Exercise brief
Go line by line through the data and copy those with the word "patients".

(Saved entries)
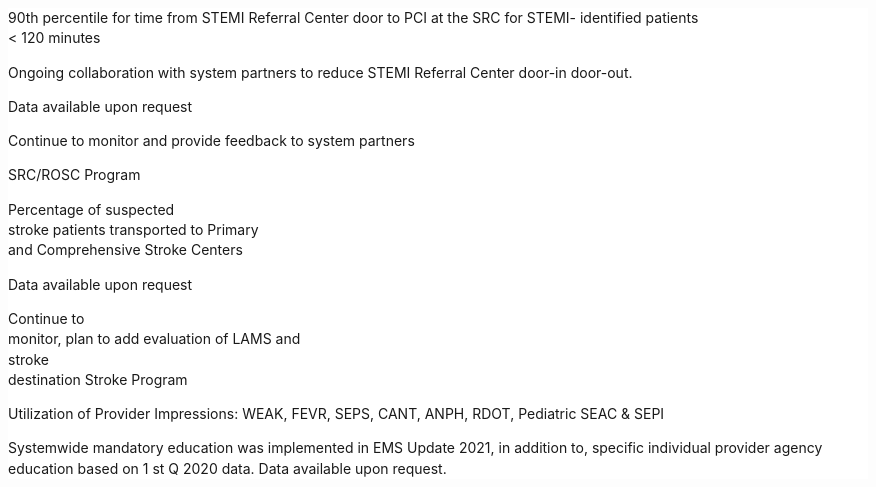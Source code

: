 90th percentile for time 
from STEMI Referral 
Center door to PCI at 
the SRC for STEMI- 
identified patients    
 < 120 minutes 
 
 
Ongoing collaboration with system 
partners to reduce STEMI Referral 
Center door-in door-out. 
 
Data available upon request 
 
Continue to 
monitor and 
provide 
feedback to 
system 
partners 
 
SRC/ROSC 
Program 
  
Percentage of suspected    
stroke patients 
transported to Primary  
and Comprehensive 
Stroke Centers 
  
   
 
  Data available upon request 
 
 
  Continue to  
  monitor, plan to 
  add evaluation 
  of LAMS and  
  stroke  
  destination 
Stroke Program 
 
Utilization of Provider 
Impressions: WEAK, 
FEVR, SEPS, CANT, 
ANPH, RDOT, Pediatric 
SEAC & SEPI  
  
Systemwide mandatory education was 
implemented in EMS Update 2021, in 
addition to, specific individual provider 
agency education based on 1
st
 Q 2020 
data.  Data available upon request.  
 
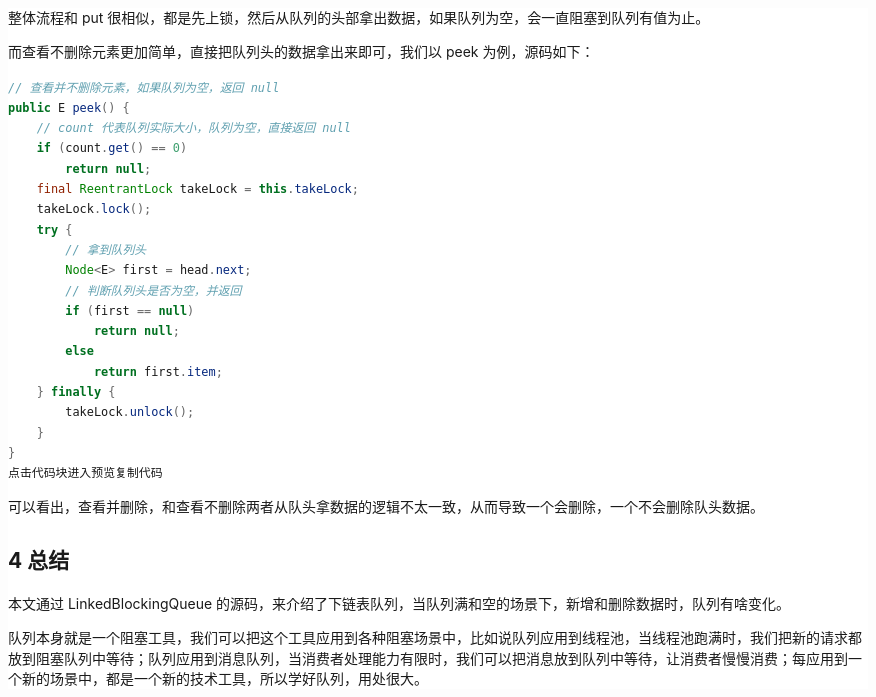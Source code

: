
 ```java
```

整体流程和 put 很相似，都是先上锁，然后从队列的头部拿出数据，如果队列为空，会一直阻塞到队列有值为止。

而查看不删除元素更加简单，直接把队列头的数据拿出来即可，我们以 peek 为例，源码如下：

```java
// 查看并不删除元素，如果队列为空，返回 null
public E peek() {
    // count 代表队列实际大小，队列为空，直接返回 null
    if (count.get() == 0)
        return null;
    final ReentrantLock takeLock = this.takeLock;
    takeLock.lock();
    try {
        // 拿到队列头
        Node<E> first = head.next;
        // 判断队列头是否为空，并返回
        if (first == null)
            return null;
        else
            return first.item;
    } finally {
        takeLock.unlock();
    }
}
点击代码块进入预览复制代码
```

可以看出，查看并删除，和查看不删除两者从队头拿数据的逻辑不太一致，从而导致一个会删除，一个不会删除队头数据。

## 4 总结

本文通过 LinkedBlockingQueue 的源码，来介绍了下链表队列，当队列满和空的场景下，新增和删除数据时，队列有啥变化。

队列本身就是一个阻塞工具，我们可以把这个工具应用到各种阻塞场景中，比如说队列应用到线程池，当线程池跑满时，我们把新的请求都放到阻塞队列中等待；队列应用到消息队列，当消费者处理能力有限时，我们可以把消息放到队列中等待，让消费者慢慢消费；每应用到一个新的场景中，都是一个新的技术工具，所以学好队列，用处很大。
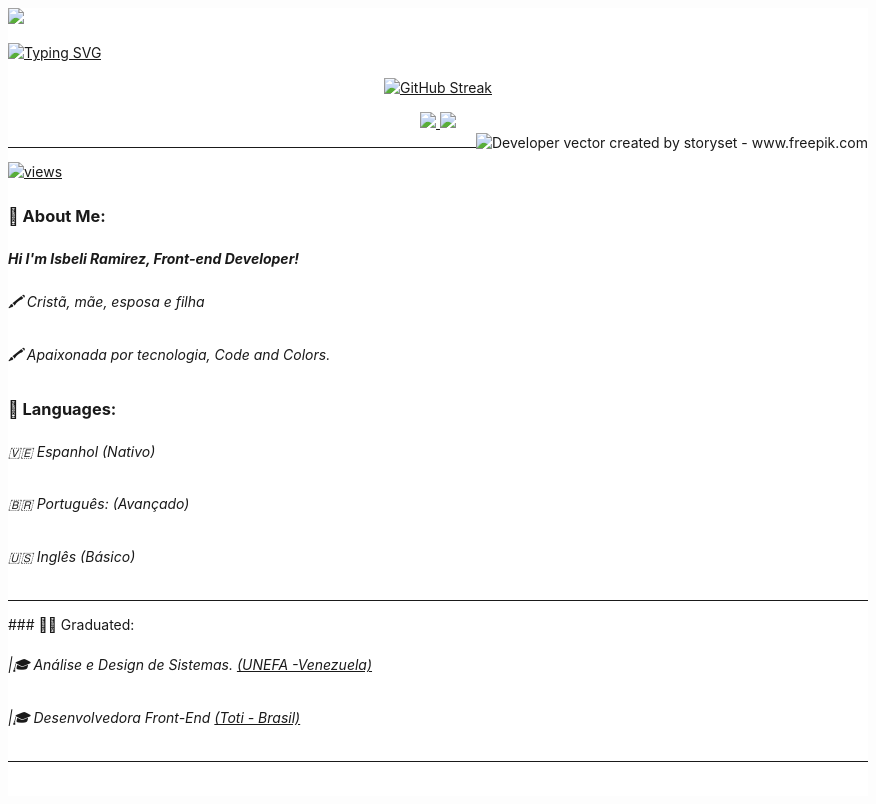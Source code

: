 
<img width=100% src="https://capsule-render.vercel.app/api?type=waving&color=720b6b&height=120&section=header"/>


 [![Typing SVG](https://readme-typing-svg.herokuapp.com/?color=820da3&size=35&center=true&vCenter=true&width=1000&lines=Hi+I'm,+Isbeli+Ramirez+Front-end+Developer!:%29)](https://git.io/typing-svg)
<div>
    <center>

[![GitHub Streak](https://streak-stats.demolab.com/?user=isbeli&theme=radical&background=141321&dates=FFF&center=true&vCenter=true&width=1000&)](https://git.io/streak-stats)

<div align="center">
  <a href="https://github.com/Isbeli">
  <img height="150em" src="https://github-readme-stats.vercel.app/api/top-langs/?username=Isbeli&layout=compact&langs_count=7&theme=radical"/>
  <img height="150em" src="https://github-readme-stats.vercel.app/api?username=Isbeli&show_icons=true&theme=radical"/>
  </a>
</div>
</div>


<img align="right" alt="Developer vector created by storyset - www.freepik.com" height="380" src="https://user-images.githubusercontent.com/97471199/230774187-e482399b-492c-4c17-a831-0314bf90526e.png" >
<hr>

 <a href="https://github.com/isbeli/Counter-View-Profile">
    <img alt="views" title="GitHub profile views" src="https://subverso.com.br/app/isbeli"/></a>

### 📑  About Me: 
<h5>Hi I'm Isbeli Ramirez, Front-end Developer!</h5>
<div>
   <h6>🖍 Cristã, mãe, esposa e filha</h6> 
   <h6>🖍 Apaixonada por tecnologia, Code and Colors. </h6>
</div>
<a href="https:/isbeli.github.io/SobreMim/" target="_blank> <img align="right" alt="Isbeli-Ramirez" height="150" style="border-radius:60px;" src="https://isbeli.github.io/SobreMim/assets/img/meu-logo.png"> </a>

### 🎯 Languages:

<h6> 🇻🇪 Espanhol (Nativo)</h6>
<h6> 🇧🇷 Português: (Avançado)</h6>
<h6> 🇺🇸 Inglês (Básico)</h6> 
 
<hr>
### 👩‍🎓 Graduated:
<div>
    <h6>|🎓 Análise e Design de Sistemas. 
    <a href="http://www.unefa.edu.ve/portal/ target="_blank>(UNEFA -Venezuela)</a></h6> 
    <h6>|🎓 Desenvolvedora Front-End 
    <a href="https://totidiversidade.com.br/ target="_blank>(Toti - Brasil)</a></h6>
</div>
<hr>
<div style="display: inline_block"><br>
<center>
<div>

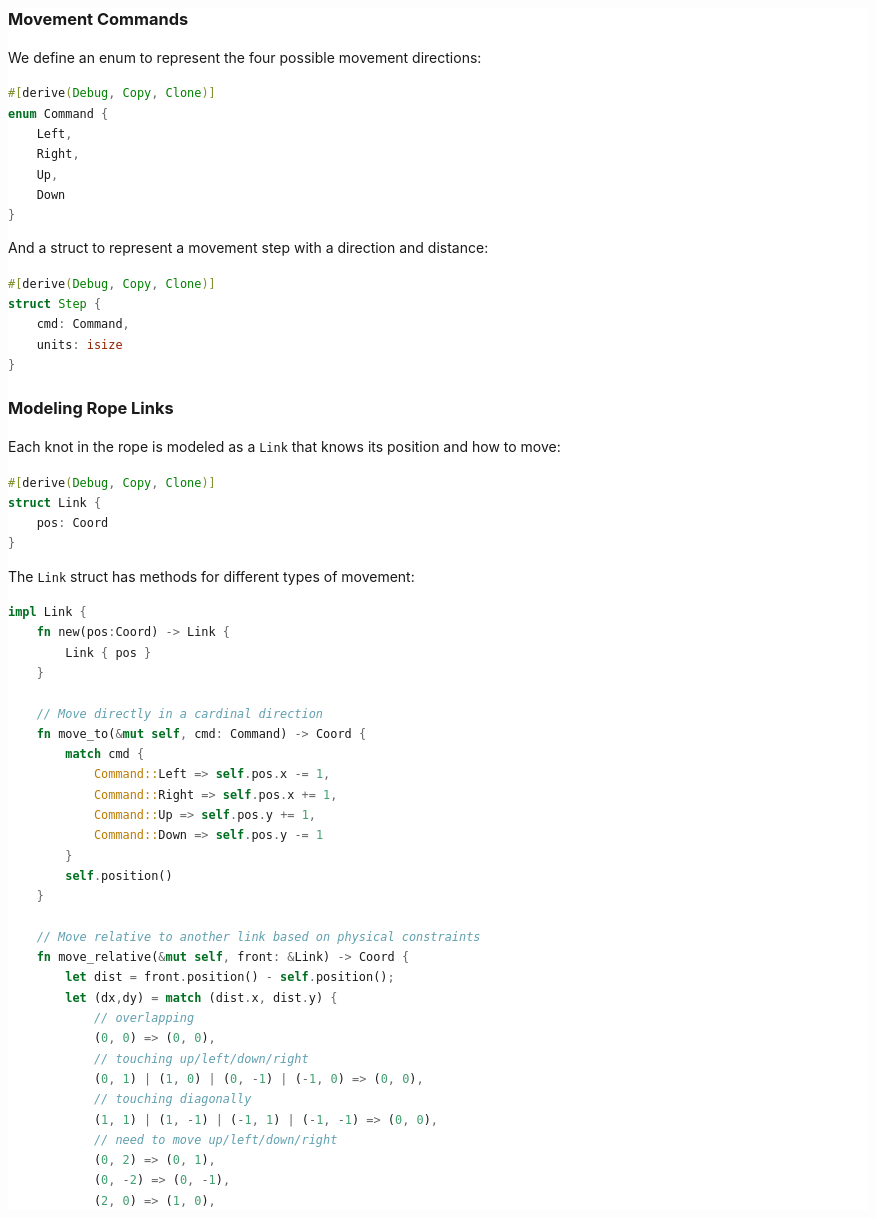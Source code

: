 ### Movement Commands

We define an enum to represent the four possible movement directions:

```rust
#[derive(Debug, Copy, Clone)]
enum Command {
    Left,
    Right,
    Up,
    Down
}
```

And a struct to represent a movement step with a direction and distance:

```rust
#[derive(Debug, Copy, Clone)]
struct Step {
    cmd: Command,
    units: isize
}
```

### Modeling Rope Links

Each knot in the rope is modeled as a `Link` that knows its position and how to move:

```rust
#[derive(Debug, Copy, Clone)]
struct Link {
    pos: Coord
}
```

The `Link` struct has methods for different types of movement:

```rust
impl Link {
    fn new(pos:Coord) -> Link {
        Link { pos }
    }
    
    // Move directly in a cardinal direction
    fn move_to(&mut self, cmd: Command) -> Coord {
        match cmd {
            Command::Left => self.pos.x -= 1,
            Command::Right => self.pos.x += 1,
            Command::Up => self.pos.y += 1,
            Command::Down => self.pos.y -= 1
        }
        self.position()
    }
    
    // Move relative to another link based on physical constraints
    fn move_relative(&mut self, front: &Link) -> Coord {
        let dist = front.position() - self.position();
        let (dx,dy) = match (dist.x, dist.y) {
            // overlapping
            (0, 0) => (0, 0),
            // touching up/left/down/right
            (0, 1) | (1, 0) | (0, -1) | (-1, 0) => (0, 0),
            // touching diagonally
            (1, 1) | (1, -1) | (-1, 1) | (-1, -1) => (0, 0),
            // need to move up/left/down/right
            (0, 2) => (0, 1),
            (0, -2) => (0, -1),
            (2, 0) => (1, 0),
```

Response area
identified patients    
stroke patients 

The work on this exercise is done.